L'histoire :
Jehanne d’Arc n’est donc point morte brulée vive à Rouen. Elle a été exfiltrée au dernier moment et c’est une indigente, la Guillorée, qui s’est sacrifiée à sa place. Près de quinze ans plus tard, elle reçoit en son château de Jaulny (Duché de Lorraine), la visite d’un ancien compagnon d’armes, Jehan de Metz. Il est accompagné du jeune Louis, un écuyer discret et estropié (a priori) par un bras gauche gigantesque. Jehan demande assistance à la « pucelle » pour aller sauver un autre ancien compagnon, Bertrand de Polongy. Car ce dernier est tombé entre les mains d’un troisième ancien compagnon, qui a sacrément mal tourné, Gilles de Retz. En effet, Gilles a toujours eu des penchants pédophiles et meurtriers… qui ont encore été renforcés par l’influence néfaste d’un ecclésiaste et alchimiste démoniaque, Prélati. A grand renfort de décoctions, Prélati est en train de transformer Bertrand de Polongy en « garou », une créature bestiale et herculéenne à sa botte. Accompagnée de son époux Robert et de son frère Pierre, Jehanne reprend donc les armes pour rejoindre Tiffauges, guidée par Jehan et Louis. Il semble que des forces obscures habitent nombre d’entre eux et leur accordent un pouvoir transformiste aussi efficace qu’incontrôlable lorsque la fureur jaillit …
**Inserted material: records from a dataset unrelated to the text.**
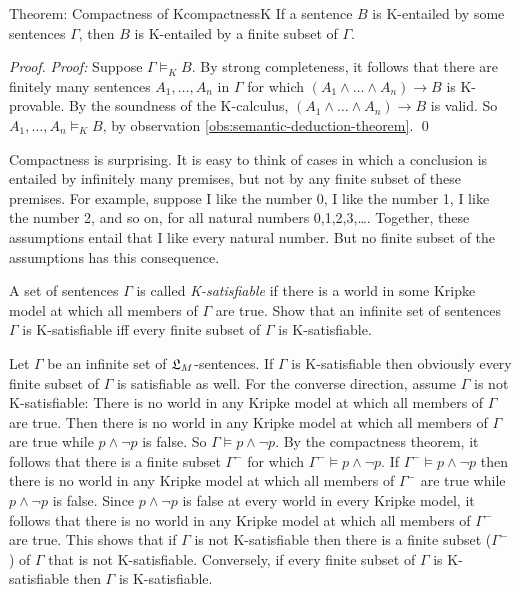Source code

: \begin{theorem}{Theorem: Compactness of K}{compactnessK}
  If a sentence $B$ is K-entailed by some sentences $\Gamma$, then $B$ is
  K-entailed by a finite subset of $\Gamma$.
\end{theorem}
\begin{proof}
  \emph{Proof:} Suppose $\Gamma \models_{K} B$. By strong completeness, it
  follows that there are finitely many sentences $A_{1},\ldots,A_{n}$ in
  $\Gamma$ for which $(A_{1}\land\ldots\land A_{n}) \to B$ is K-provable. By the
  soundness of the K-calculus, $(A_{1}\land\ldots\land A_{n}) \to B$ is valid.
  So $A_{1},\ldots,A_{n} \models_{K} B$, by observation
  \ref{obs:semantic-deduction-theorem}. \qed
\end{proof}

Compactness is surprising. It is easy to think of cases in which a conclusion is
entailed by infinitely many premises, but not by any finite subset of these
premises. For example, suppose I like the number 0, I like the number 1, I like
the number 2, and so on, for all natural numbers 0,1,2,3,\ldots. Together, these
assumptions entail that I like every natural number. But no finite subset of the
assumptions has this consequence.

\begin{exercise}
  A set of sentences $\Gamma$ is called \emph{K-satisfiable} if there is a world
  in some Kripke model at which all members of $\Gamma$ are true. Show that an
  infinite set of sentences $\Gamma$ is K-satisfiable iff every finite subset of
  $\Gamma$ is K-satisfiable.
\end{exercise}
\begin{solution}
  Let $\Gamma$ be an infinite set of $\mathfrak{L}_{M}$-sentences. If $\Gamma$ is
  K-satisfiable then obviously every finite subset of $\Gamma$ is satisfiable as
  well. For the converse direction, assume $\Gamma$ is not K-satisfiable: There
  is no world in any Kripke model at which all members of $\Gamma$ are true.
  Then there is no world in any Kripke model at which all members of $\Gamma$
  are true while $p \land \neg p$ is false. So $\Gamma \models p\land \neg p$.
  By the compactness theorem, it follows that there is a finite subset
  $\Gamma^{-}$ for which $\Gamma^{-} \models p \land \neg p$. If
  $\Gamma^{-} \models p \land \neg p$ then there is no world in any Kripke model
  at which all members of $\Gamma^{-}$ are true while $p \land \neg p$ is false.
  Since $p\land \neg p$ is false at every world in every Kripke model, it
  follows that there is no world in any Kripke model at which all members of
  $\Gamma^{-}$ are true. This shows that if $\Gamma$ is not K-satisfiable then
  there is a finite subset ($\Gamma^{-}$) of $\Gamma$ that is not K-satisfiable.
  Conversely, if every finite subset of $\Gamma$ is K-satisfiable then $\Gamma$
  is K-satisfiable.
\end{solution}

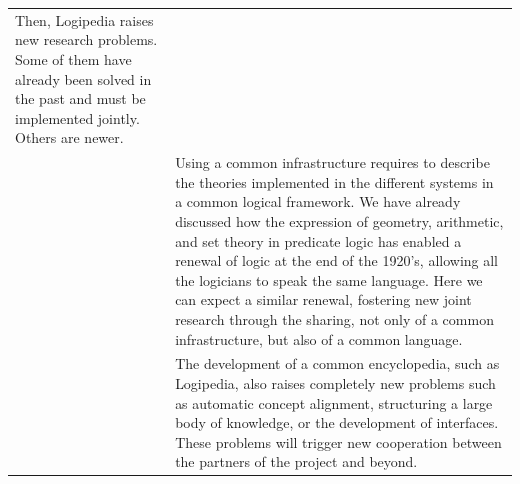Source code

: \begin{longtable}{|p{}|p{}|}
Then, Logipedia raises new research
problems. Some of them have already been solved in the past and
must be implemented jointly. Others are newer.\\
&
\hspace{0.4cm}
Using a common infrastructure requires
to describe the theories implemented in the different systems in a
common logical framework. We have already discussed how the expression
of geometry, arithmetic, and set theory in predicate logic has
enabled a renewal of logic at the end of the 1920's, allowing all
the logicians to speak the same language. Here we can expect a similar
renewal, fostering new joint research through the sharing, not
only of a common infrastructure, but also of a common language.\\
&
\hspace{0.4cm}
The development of a common encyclopedia, such as Logipedia, also
raises completely new problems such as automatic concept alignment,
structuring a large body of knowledge, or the development of
interfaces. These problems will trigger new cooperation between the
partners of the project and beyond.\\
\hline
\end{longtable}



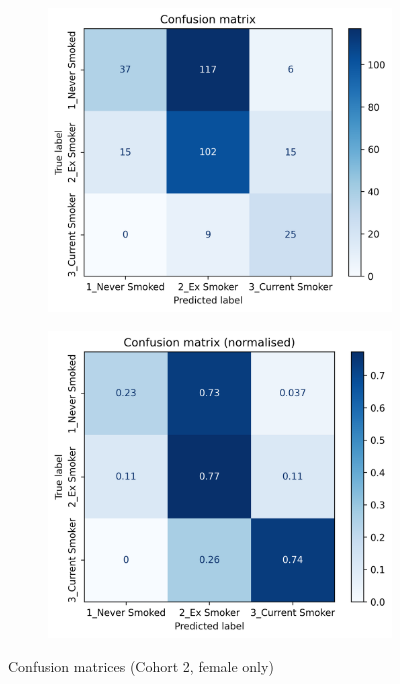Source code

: \documentclass{article} %
\begin{document}
\begin{figure}[p]
    \centering
    \begin{subfigure}{0.45\linewidth}
        \centering
        \includegraphics[width=\linewidth]{cohort2/female_only/test_confusion_matrix.png}
    \end{subfigure}
    \hspace{4mm}
    \begin{subfigure}{0.45\linewidth}
        \centering
        \includegraphics[width=\linewidth]{cohort2/female_only/test_confusion_matrix_normalised.png}
    \end{subfigure}
    \caption[Confusion matrices (Cohort 2, female only)]{Confusion matrices (Cohort 2, female only)}
    \label{fig:female-only-confusion-matrix}
\end{figure}
\end{document}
Ce qu'on en pense sur la planète BD :
Avec ces Démons d’Armoises prévus en trois tomes, Jean-Charles Gaudin et Jean-Luc Clerjeaud revisitent un double mythe : celui de Jeanne d’Arc, figure séraphique et tutélaire de la nation française, et celui inverse de son compagnon d’armes Gilles de Retz (ou de Rais), jadis condamné au bûcher pour meurtres et pédophilie. Il est sans doute l’un des pires serial-killer de l’Histoire et l’une des origines plausibles du mythe de Barbe bleue. Le premier tome était assez proche d’une réalité historique revisitée… ce second verse clairement dans le fantastique et l’effroi. En effet, les scénaristes s’appuient sur le goût authentique de Gilles Retz pour l’occultisme et la démonologie (le recrutement de Prélati est lui aussi historique), afin de le relier à un projet alchimique de grande ampleur (pour le coup fictionnel), qui expliquerait aussi le mystère des voies et des capacités belliqueuses innées chez Jeanne d’Arc. Gaudin en profite pour boucler avec la figure monstrueuse d’une autre de ses séries, Garous… On en a déjà trop dit. Cette interprétation spectaculaire serait tout à fait intéressante si sa narration n’était aussi souvent floue. On se perd en effet dans des dialogues nombreux et ampoulés (et écrits tout-petit-petit-petit…) tandis que la mise en scène graphique de Stéphane Collignon, tout soignée soit-elle dans ses jolis encrages réalistes, ne rend pas l’action explicite. Une belle intention, de vrais talents, pour un résultat décevant…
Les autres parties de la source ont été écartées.